Insulation helps the interior of a building remain at a relatively stable temperature by keeping air trapped in tiny pockets. These air pockets keep heat trapped on one side of the insulation. In the summer that side is the outside, and in the winter that side is the inside. Proper placement of plants in your landscaping can help your insulation keep heat trapped outside in summer.

How Plants Can Help

  • Plants can assist your insulation during the summer in one of three ways: First is through creating shade. The plants will shade windows and roofs and keep the sun's heat out of your house. Second is through a mechanism very much like the way insulation works. By creating an area of relatively still air, the plants will keep heat trapped on one side. Third is through transpiration, which is the way that water evaporates from plant leaves. Transpiration causes the air around a plant to become cooler.

Using Shade Trees

  • Plant shade trees on the east, west and south sides of your home. You will want as large a crown on your shade trees as possible in order to keep shade on your house as long as possible. Plant the trees about ten feet away from your house, which is far enough that your foundation will not be damaged by the roots but still close enough to cast shade on your roof.

Using Vines and Shrubs

  • Vines and shrubs create air pockets that act like another layer of insulation. The vines and shrubs should ideally be about one foot from the house. This is especially true in moist climates, where growing a vine against the house could lead to moisture collecting and potentially damaging the house.

The "Green Roof"

  • The "green roof" is an old idea that is coming around again, particularly in Europe. There are two varieties of green roof. One is a park-like atmosphere, including trees, shrubs and paths for people to enjoy and walk around in. This kind of green roof is primarily used by businesses.

    The other is more appropriate for homeowners. This type of green roof is more of a rooftop meadow of low-care wildflowers or groundcovers intended primarily to provide environmental benefits rather than for walking in. The green roof makes air pockets within the dirt to help the work of the insulation. Additional benefit can be gained if the plants used have a larger leaf surface.

Using Trees in the Winter

  • You can also use trees in winter to keep your house warmer.
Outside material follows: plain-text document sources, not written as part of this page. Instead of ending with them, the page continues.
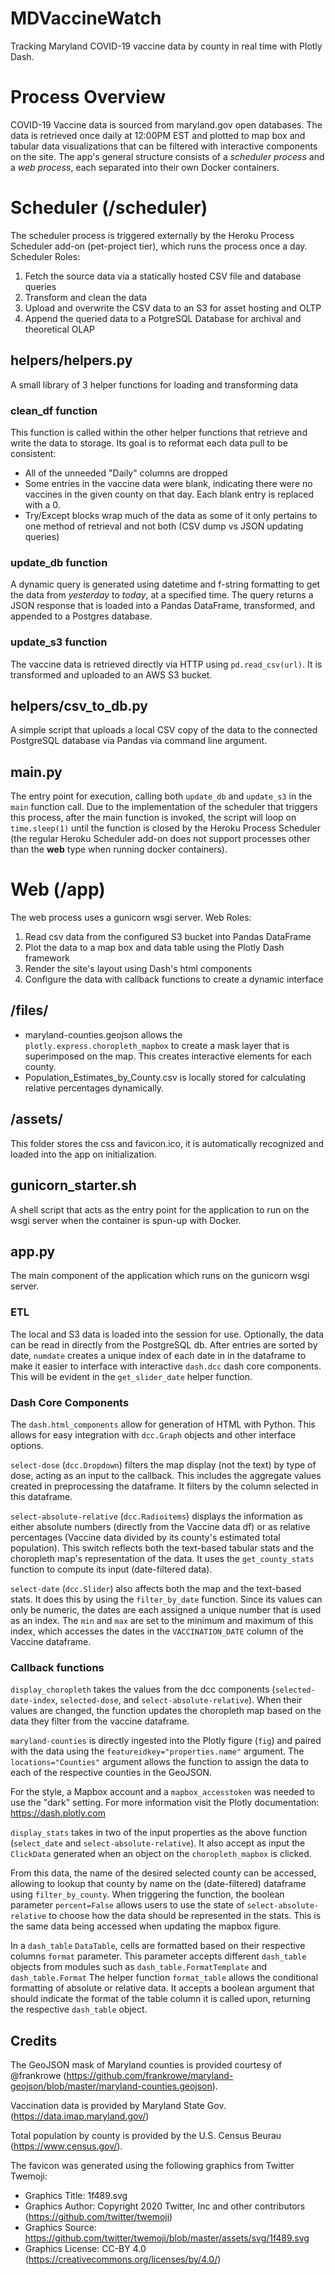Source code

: # MDVaccineWatch
Tracking Maryland COVID-19 vaccine data by county in real time with Plotly Dash.

# Process Overview
COVID-19 Vaccine data is sourced from maryland.gov open databases. The data is retrieved once daily at 12:00PM EST and plotted to map box and tabular data visualizations that can be filtered with interactive components on the site. The app's general structure consists of a *scheduler process* and a *web process*, each separated into their own Docker containers.

# Scheduler (/scheduler)
The scheduler process is triggered externally by the Heroku Process Scheduler add-on (pet-project tier), which runs the process once a day.
Scheduler Roles:
1. Fetch the source data via a statically hosted CSV file and database queries
2. Transform and clean the data
3. Upload and overwrite the CSV data to an S3 for asset hosting and OLTP
4. Append the queried data to a PotgreSQL Database for archival and theoretical OLAP

## helpers/helpers.py
A small library of 3 helper functions for loading and transforming data

### clean_df function
This function is called within the other helper functions that retrieve and write the data to storage. Its goal is to reformat each data pull to be consistent:
- All of the unneeded "Daily" columns are dropped
- Some entries in the vaccine data were blank, indicating there were no vaccines in the given county on that day. Each blank entry is replaced with a 0.
- Try/Except blocks wrap much of the data as some of it only pertains to one method of retrieval and not both (CSV dump vs JSON updating queries)

### update_db function
A dynamic query is generated using datetime and f-string formatting to get the data from *yesterday* to *today*, at a specified time. The query returns a JSON response that is loaded into a Pandas DataFrame, transformed, and appended to a Postgres database.

### update_s3 function
The vaccine data is retrieved directly via HTTP using `pd.read_csv(url)`. It is transformed and uploaded to an AWS S3 bucket.

## helpers/csv_to_db.py
A simple script that uploads a local CSV copy of the data to the connected PostgreSQL database via Pandas via command line argument.

## main.py
The entry point for execution, calling both `update_db` and `update_s3` in the `main` function call.
Due to the implementation of the scheduler that triggers this process, after the main function is invoked, the script will loop on `time.sleep(1)` until the function is closed by the Heroku Process Scheduler (the regular Heroku Scheduler add-on does not support processes other than the **web** type when running docker containers).

# Web (/app)
The web process uses a gunicorn wsgi server.
Web Roles:
1. Read csv data from the configured S3 bucket into Pandas DataFrame
2. Plot the data to a map box and data table using the Plotly Dash framework
3. Render the site's layout using Dash's html components
4. Configure the data with callback functions to create a dynamic interface

## /files/
- maryland-counties.geojson allows the `plotly.express.choropleth_mapbox` to create a mask layer that is superimposed on the map. This creates interactive elements for each county.
- Population_Estimates_by_County.csv is locally stored for calculating relative percentages dynamically.

## /assets/
This folder stores the css and favicon.ico, it is automatically recognized and loaded into the app on initialization.

## gunicorn_starter.sh
A shell script that acts as the entry point for the application to run on the wsgi server when the container is spun-up with Docker. 

## app.py
The main component of the application which runs on the gunicorn wsgi server.

### ETL
The local and S3 data is loaded into the session for use. Optionally, the data can be read in directly from the PostgreSQL db. After entries are sorted by date, `numdate` creates a unique index of each date in in the dataframe to make it easier to interface with interactive `dash.dcc` dash core components. This will be evident in the `get_slider_date` helper function.

### Dash Core Components
The `dash.html_components` allow for generation of HTML with Python. This allows for easy integration with `dcc.Graph` objects and other interface options.

`select-dose` (`dcc.Dropdown`) filters the map display (not the text) by type of dose, acting as an input to the callback. This includes the aggregate values created in preprocessing the dataframe. It filters by the column selected in this dataframe.

`select-absolute-relative` (`dcc.Radioitems`) displays the information as either absolute numbers (directly from the Vaccine data df) or as relative percentages (Vaccine data divided by its county's estimated total population). This switch reflects both the text-based tabular stats and the choropleth map's representation of the data. It uses the `get_county_stats` function to compute its input (date-filtered data).

`select-date` (`dcc.Slider`) also affects both the map and the text-based stats. It does this by using the `filter_by_date` function. Since its values can only be numeric, the dates are each assigned a unique number that is used as an index. The `min` and `max` are set to the minimum and maximum of this index, which accesses the dates in the `VACCINATION_DATE` column of the Vaccine dataframe.

### Callback functions
`display_choropleth` takes the values from the dcc components (`selected-date-index`, `selected-dose`, and `select-absolute-relative`). When their values are changed, the function updates the choropleth map based on the data they filter from the vaccine dataframe.

`maryland-counties` is directly ingested into the Plotly figure (`fig`) and paired with the data using the `featureidkey="properties.name"` argument. The `locations="Counties"` argument allows the function to assign the data to each of the respective counties in the GeoJSON.

For the style, a Mapbox account and a `mapbox_accesstoken` was needed to use the "dark" setting. For more information visit the Plotly documentation: https://dash.plotly.com


`display_stats` takes in two of the input properties as the above function (`select_date` and `select-absolute-relative`). It also accept as input the `ClickData` generated when an object on the `choropleth_mapbox` is clicked.

From this data, the name of the desired selected county can be accessed, allowing to lookup that county by name on the (date-filtered) dataframe using `filter_by_county`. When triggering the function, the boolean parameter `percent=False` allows users to use the state of `select-absolute-relative` to choose how the data should be represented in the stats. This is the same data being accessed when updating the mapbox figure.

In a `dash_table` `DataTable`, cells are formatted based on their respective columns `format` parameter. This parameter accepts different `dash_table` objects from modules such as `dash_table.FormatTemplate` and `dash_table.Format` The helper function `format_table` allows the conditional formatting of absolute or relative data. It accepts a boolean argument that should indicate the format of the table column it is called upon, returning the respective `dash_table` object.


## Credits
The GeoJSON mask of Maryland counties is provided courtesy of @frankrowe (https://github.com/frankrowe/maryland-geojson/blob/master/maryland-counties.geojson).

Vaccination data is provided by Maryland State Gov. (https://data.imap.maryland.gov/)

Total population by county is provided by the U.S. Census Beurau (https://www.census.gov/).

The favicon was generated using the following graphics from Twitter Twemoji:

- Graphics Title: 1f489.svg
- Graphics Author: Copyright 2020 Twitter, Inc and other contributors (https://github.com/twitter/twemoji)
- Graphics Source: https://github.com/twitter/twemoji/blob/master/assets/svg/1f489.svg
- Graphics License: CC-BY 4.0 (https://creativecommons.org/licenses/by/4.0/)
Choose deciduous trees for your shade trees, because after the leaves fall, the winter sunlight will shine through the bare branches. Also, you can use evergreens as a windbreak to keep the wind chill factor from affecting your home and making your furnace work harder. The United States Department of Energy recommends planting windbreak trees "at a distance from your home of two to five times the mature height of the trees."